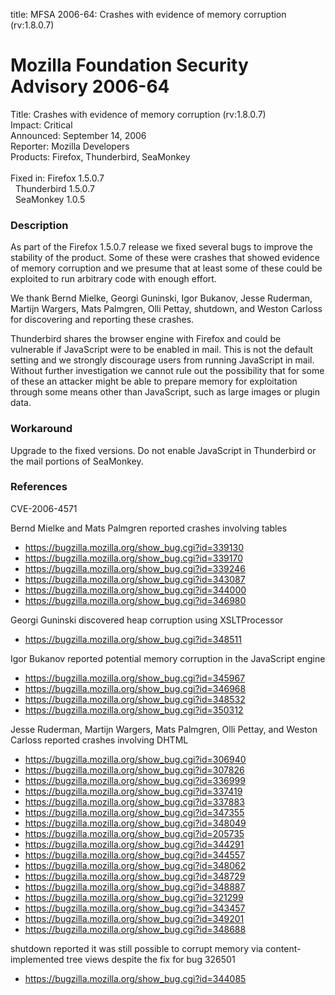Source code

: title: MFSA 2006-64: Crashes with evidence of memory corruption (rv:1.8.0.7)

<h1>Mozilla Foundation Security Advisory 2006-64</h1>

<p><span class="label">Title:</span>      Crashes with evidence of memory corruption (rv:1.8.0.7)<br/>
<span class="label">Impact:</span>     Critical<br/>
<span class="label">Announced:</span>  September 14, 2006<br/>
<span class="label">Reporter:</span>   Mozilla Developers<br/>
<span class="label">Products:</span>   Firefox, Thunderbird, SeaMonkey<br/>
<br/>
<span class="label">Fixed in:</span>   Firefox 1.5.0.7<br/>
<span class="label">&#160;</span>      Thunderbird 1.5.0.7<br/>
<span class="label">&#160;</span>      SeaMonkey 1.0.5</p>

<h3>Description</h3>

<p>As part of the Firefox 1.5.0.7 release we fixed several bugs to
improve the stability of the product. Some of these were crashes
that showed evidence of memory corruption and we presume that at
least some of these could be exploited to run arbitrary code
with enough effort.</p>

<p>We thank Bernd Mielke, Georgi Guninski, Igor Bukanov, Jesse Ruderman,
Martijn Wargers, Mats Palmgren, Olli Pettay, shutdown, and Weston Carloss
for discovering and reporting these crashes.</p>

<p class="note">Thunderbird shares the browser engine with Firefox
and could be vulnerable if JavaScript were to be enabled in
mail. This is not the default setting and we strongly discourage users from
running JavaScript in mail. Without further investigation we cannot rule out
the possibility that for some of these an attacker might be able to prepare
memory for exploitation through some means other than JavaScript, such as
large images or plugin data.</p>

<h3>Workaround</h3>

<p>Upgrade to the fixed versions. Do not enable JavaScript in Thunderbird
or the mail portions of SeaMonkey.</p>

<h3>References</h3>

<p>CVE-2006-4571</p>

<p>Bernd Mielke and Mats Palmgren reported crashes involving tables</p>

<ul>
<li><a href="https://bugzilla.mozilla.org/show_bug.cgi?id=339130">
https://bugzilla.mozilla.org/show_bug.cgi?id=339130</a></li>
<li><a href="https://bugzilla.mozilla.org/show_bug.cgi?id=339170">
https://bugzilla.mozilla.org/show_bug.cgi?id=339170</a></li>
<li><a href="https://bugzilla.mozilla.org/show_bug.cgi?id=339246">
https://bugzilla.mozilla.org/show_bug.cgi?id=339246</a></li>
<li><a href="https://bugzilla.mozilla.org/show_bug.cgi?id=343087">
https://bugzilla.mozilla.org/show_bug.cgi?id=343087</a></li>
<li><a href="https://bugzilla.mozilla.org/show_bug.cgi?id=344000">
https://bugzilla.mozilla.org/show_bug.cgi?id=344000</a></li>
<li><a href="https://bugzilla.mozilla.org/show_bug.cgi?id=346980">
https://bugzilla.mozilla.org/show_bug.cgi?id=346980</a></li>
</ul>

<p>Georgi Guninski discovered heap corruption using XSLTProcessor</p>

<ul>
<li><a href="https://bugzilla.mozilla.org/show_bug.cgi?id=348511">
https://bugzilla.mozilla.org/show_bug.cgi?id=348511</a></li>
</ul>

<p>Igor Bukanov reported potential memory corruption in the
JavaScript engine</p>

<ul>
<li><a href="https://bugzilla.mozilla.org/show_bug.cgi?id=345967">
https://bugzilla.mozilla.org/show_bug.cgi?id=345967</a></li>
<li><a href="https://bugzilla.mozilla.org/show_bug.cgi?id=346968">
https://bugzilla.mozilla.org/show_bug.cgi?id=346968</a></li>
<li><a href="https://bugzilla.mozilla.org/show_bug.cgi?id=348532">
https://bugzilla.mozilla.org/show_bug.cgi?id=348532</a></li>
<li><a href="https://bugzilla.mozilla.org/show_bug.cgi?id=350312">
https://bugzilla.mozilla.org/show_bug.cgi?id=350312</a></li>
</ul>

<p>Jesse Ruderman, Martijn Wargers, Mats Palmgren, Olli Pettay, and
Weston Carloss reported crashes involving DHTML</p>

<ul>
<li><a href="https://bugzilla.mozilla.org/show_bug.cgi?id=306940">
https://bugzilla.mozilla.org/show_bug.cgi?id=306940</a></li>
<li><a href="https://bugzilla.mozilla.org/show_bug.cgi?id=307826">
https://bugzilla.mozilla.org/show_bug.cgi?id=307826</a></li>
<li><a href="https://bugzilla.mozilla.org/show_bug.cgi?id=336999">
https://bugzilla.mozilla.org/show_bug.cgi?id=336999</a></li>
<li><a href="https://bugzilla.mozilla.org/show_bug.cgi?id=337419">
https://bugzilla.mozilla.org/show_bug.cgi?id=337419</a></li>
<li><a href="https://bugzilla.mozilla.org/show_bug.cgi?id=337883">
https://bugzilla.mozilla.org/show_bug.cgi?id=337883</a></li>
<li><a href="https://bugzilla.mozilla.org/show_bug.cgi?id=347355">
https://bugzilla.mozilla.org/show_bug.cgi?id=347355</a></li>
<li><a href="https://bugzilla.mozilla.org/show_bug.cgi?id=348049">
https://bugzilla.mozilla.org/show_bug.cgi?id=348049</a></li>
<li><a href="https://bugzilla.mozilla.org/show_bug.cgi?id=205735">
https://bugzilla.mozilla.org/show_bug.cgi?id=205735</a></li>
<li><a href="https://bugzilla.mozilla.org/show_bug.cgi?id=344291">
https://bugzilla.mozilla.org/show_bug.cgi?id=344291</a></li>
<li><a href="https://bugzilla.mozilla.org/show_bug.cgi?id=344557">
https://bugzilla.mozilla.org/show_bug.cgi?id=344557</a></li>
<li><a href="https://bugzilla.mozilla.org/show_bug.cgi?id=348062">
https://bugzilla.mozilla.org/show_bug.cgi?id=348062</a></li>
<li><a href="https://bugzilla.mozilla.org/show_bug.cgi?id=348729">
https://bugzilla.mozilla.org/show_bug.cgi?id=348729</a></li>
<li><a href="https://bugzilla.mozilla.org/show_bug.cgi?id=348887">
https://bugzilla.mozilla.org/show_bug.cgi?id=348887</a></li>
<li><a href="https://bugzilla.mozilla.org/show_bug.cgi?id=321299">
https://bugzilla.mozilla.org/show_bug.cgi?id=321299</a></li>
<li><a href="https://bugzilla.mozilla.org/show_bug.cgi?id=343457">
https://bugzilla.mozilla.org/show_bug.cgi?id=343457</a></li>
<li><a href="https://bugzilla.mozilla.org/show_bug.cgi?id=349201">
https://bugzilla.mozilla.org/show_bug.cgi?id=349201</a></li>
<li><a href="https://bugzilla.mozilla.org/show_bug.cgi?id=348688">
https://bugzilla.mozilla.org/show_bug.cgi?id=348688</a></li>
</ul>

<p>shutdown reported it was still possible to corrupt memory via
content-implemented tree views despite the fix for bug 326501</p>

<ul>
<li><a href="https://bugzilla.mozilla.org/show_bug.cgi?id=344085">
https://bugzilla.mozilla.org/show_bug.cgi?id=344085</a></li>
</ul>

::::::

EXERCISE GOAL ▸ Tally the lines of the material that hold the word "were", and state only that tally.

EXERCISE RESPONSE ▸ 2